# EXERCISE OBJECTIVE
Your task is to retype, word for word, the lines from the start of the data through the line holding "[mateogianolio/ocr](https://github.com/mateogianolio/ocr)". Do not include the pictures.

Plain-text document sources
○ ○ ○ ○ ○ ○ ○

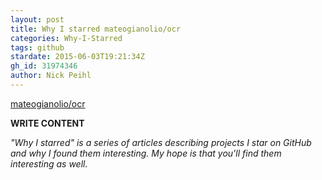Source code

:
 ```yaml
---
layout: post
title: Why I starred mateogianolio/ocr
categories: Why-I-Starred
tags: github
stardate: 2015-06-03T19:21:34Z
gh_id: 31974346
author: Nick Peihl
---
```


[mateogianolio/ocr](https://github.com/mateogianolio/ocr)

**WRITE CONTENT**

*"Why I starred" is a series of articles describing projects I star on GitHub and why I found them interesting. My hope is that you'll find them interesting as well.*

○ ○ ○ ○ ○ ○ ○

# SOLUTION TO THE PROBLEM
Source code

:
 ```yaml
---
layout: post
title: Why I starred mateogianolio/ocr
categories: Why-I-Starred
tags: github
stardate: 2015-06-03T19:21:34Z
gh_id: 31974346
author: Nick Peihl
---
```


[mateogianolio/ocr](https://github.com/mateogianolio/ocr)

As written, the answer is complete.